The four Uygurs were arrested on Saturday in Central Sulawesi province, a major hotbed of militancy in the country.
National police spokesman Colonel Agus Rianto said the four were arrested with three associates of Abu Wardah Santoso, a fugitive militant leader alleged to be behind the murder of several policemen and Indonesia's most wanted terrorist suspect.
Rianto said police found stickers with the Islamic State symbol on them in the car the men were travelling in when they were arrested.
Authorities initially thought the four Uygurs were from Turkey, which has linguistic and ethnic ties with the Uygur homeland of Xinjiang in northwestern China.
The men are suspected of having travelled from Turkey to Cambodia by sea and then overland to Thailand, where they secured fake passports. They then travelled by plane to Kuala Lumpur in Malaysia before heading to Indonesia.
If the men were proven to have links to Islamic State, it would be "an ominous new development in the terrorist picture in Indonesia", said Keith Loveard, head of risk analysis at Jakarta-based security company Concord Consulting.

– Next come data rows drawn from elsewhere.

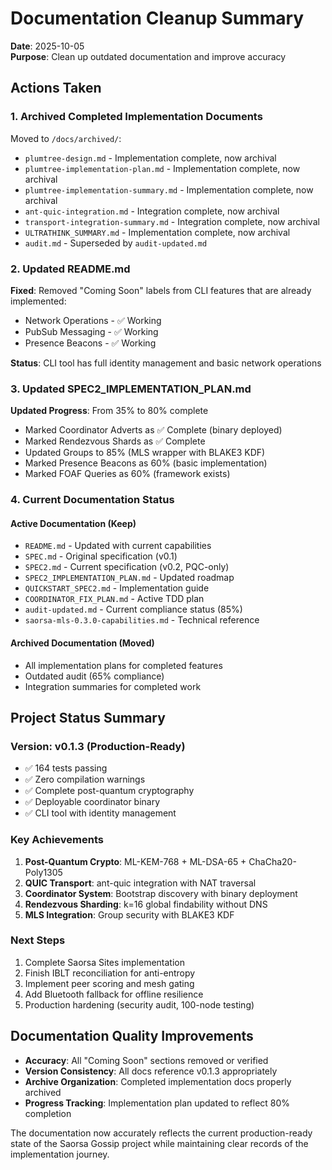 # Documentation Cleanup Summary

**Date**: 2025-10-05  
**Purpose**: Clean up outdated documentation and improve accuracy

## Actions Taken

### 1. Archived Completed Implementation Documents

Moved to `/docs/archived/`:
- `plumtree-design.md` - Implementation complete, now archival
- `plumtree-implementation-plan.md` - Implementation complete, now archival
- `plumtree-implementation-summary.md` - Implementation complete, now archival
- `ant-quic-integration.md` - Integration complete, now archival
- `transport-integration-summary.md` - Integration complete, now archival
- `ULTRATHINK_SUMMARY.md` - Implementation complete, now archival
- `audit.md` - Superseded by `audit-updated.md`

### 2. Updated README.md

**Fixed**: Removed "Coming Soon" labels from CLI features that are already implemented:
- Network Operations - ✅ Working
- PubSub Messaging - ✅ Working  
- Presence Beacons - ✅ Working

**Status**: CLI tool has full identity management and basic network operations

### 3. Updated SPEC2_IMPLEMENTATION_PLAN.md

**Updated Progress**: From 35% to 80% complete
- Marked Coordinator Adverts as ✅ Complete (binary deployed)
- Marked Rendezvous Shards as ✅ Complete
- Updated Groups to 85% (MLS wrapper with BLAKE3 KDF)
- Marked Presence Beacons as 60% (basic implementation)
- Marked FOAF Queries as 60% (framework exists)

### 4. Current Documentation Status

#### Active Documentation (Keep)
- `README.md` - Updated with current capabilities
- `SPEC.md` - Original specification (v0.1)
- `SPEC2.md` - Current specification (v0.2, PQC-only)
- `SPEC2_IMPLEMENTATION_PLAN.md` - Updated roadmap
- `QUICKSTART_SPEC2.md` - Implementation guide
- `COORDINATOR_FIX_PLAN.md` - Active TDD plan
- `audit-updated.md` - Current compliance status (85%)
- `saorsa-mls-0.3.0-capabilities.md` - Technical reference

#### Archived Documentation (Moved)
- All implementation plans for completed features
- Outdated audit (65% compliance)
- Integration summaries for completed work

## Project Status Summary

### Version: v0.1.3 (Production-Ready)
- ✅ 164 tests passing
- ✅ Zero compilation warnings
- ✅ Complete post-quantum cryptography
- ✅ Deployable coordinator binary
- ✅ CLI tool with identity management

### Key Achievements
1. **Post-Quantum Crypto**: ML-KEM-768 + ML-DSA-65 + ChaCha20-Poly1305
2. **QUIC Transport**: ant-quic integration with NAT traversal
3. **Coordinator System**: Bootstrap discovery with binary deployment
4. **Rendezvous Sharding**: k=16 global findability without DNS
5. **MLS Integration**: Group security with BLAKE3 KDF

### Next Steps
1. Complete Saorsa Sites implementation
2. Finish IBLT reconciliation for anti-entropy
3. Implement peer scoring and mesh gating
4. Add Bluetooth fallback for offline resilience
5. Production hardening (security audit, 100-node testing)

## Documentation Quality Improvements

- **Accuracy**: All "Coming Soon" sections removed or verified
- **Version Consistency**: All docs reference v0.1.3 appropriately
- **Archive Organization**: Completed implementation docs properly archived
- **Progress Tracking**: Implementation plan updated to reflect 80% completion

The documentation now accurately reflects the current production-ready state of the Saorsa Gossip project while maintaining clear records of the implementation journey.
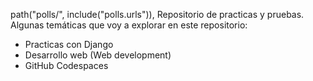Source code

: path("polls/", include("polls.urls")),
Repositorio de practicas y pruebas. Algunas temáticas que voy a explorar en este repositorio:
- Practicas con Django
- Desarrollo web (Web development)
- GitHub Codespaces
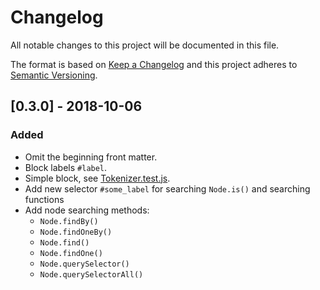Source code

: # Changelog

All notable changes to this project will be documented in this file.

The format is based on [Keep a Changelog](http://keepachangelog.com/en/1.0.0/)
and this project adheres to [Semantic Versioning](http://semver.org/spec/v2.0.0.html).

## [0.3.0] - 2018-10-06

### Added

* Omit the beginning front matter.
* Block labels `#label`.
* Simple block, see [Tokenizer.test.js](./test/Tokenizer.test.js).
* Add new selector `#some_label` for searching `Node.is()` and searching functions
* Add node searching methods:
  * `Node.findBy()`
  * `Node.findOneBy()`
  * `Node.find()`
  * `Node.findOne()`
  * `Node.querySelector()`
  * `Node.querySelectorAll()`
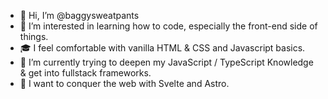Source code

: - 👋 Hi, I’m @baggysweatpants
- 👀 I’m interested in learning how to code, especially the front-end side of things.
- 🎓 I feel comfortable with vanilla HTML & CSS and Javascript basics.
- 🌱 I’m currently trying to deepen my JavaScript / TypeScript Knowledge & get into fullstack frameworks.
- 🎯 I want to conquer the web with Svelte and Astro.

<!---
baggysweatpants/baggysweatpants is a ✨ special ✨ repository because its `README.md` (this file) appears on your GitHub profile.
You can click the Preview link to take a look at your changes.
--->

"Terrorist elements have been able to exist in the area because of strong community support for hard-line beliefs and the correctness of sharia principles."
Unrest by Uygur separatists has risen in Xinjiang and beyond, prompting President Xi Jinping to order a crackdown earlier this year.
China's Foreign Ministry spokesman Hong Lei said Beijing was seeking more information about the case. "We need to know about it further," he told reporters in Beijing when asked about the arrests.
The arrests came as Indonesia tightens passport issuance for trips to the Middle East and is monitoring its citizens in Syria for Islamic State connections, Djoko Suyanto, the minister for law and human rights, said. As many as 200 Indonesians travelled to Syria to fight with the Islamic militant group, according to a report released last month by New York- based Soufan Group.
Sixty-six Indonesians have travelled to Iraq and Syria to fight and four have died there. The government is increasing monitoring of areas prone to radical movements, including Poso, Ambon in the Maluku islands, and eastern and central Java, Suyanto said.
Poso is home to the Mujahideen Indonesia Timor, a group led by Santoso. It is the heartland of Indonesia's home-grown attempts to create an area where sharia, or Islamic law, prevails, and could be considered to have become part of the emerging "caliphate" claimed by Islamic State.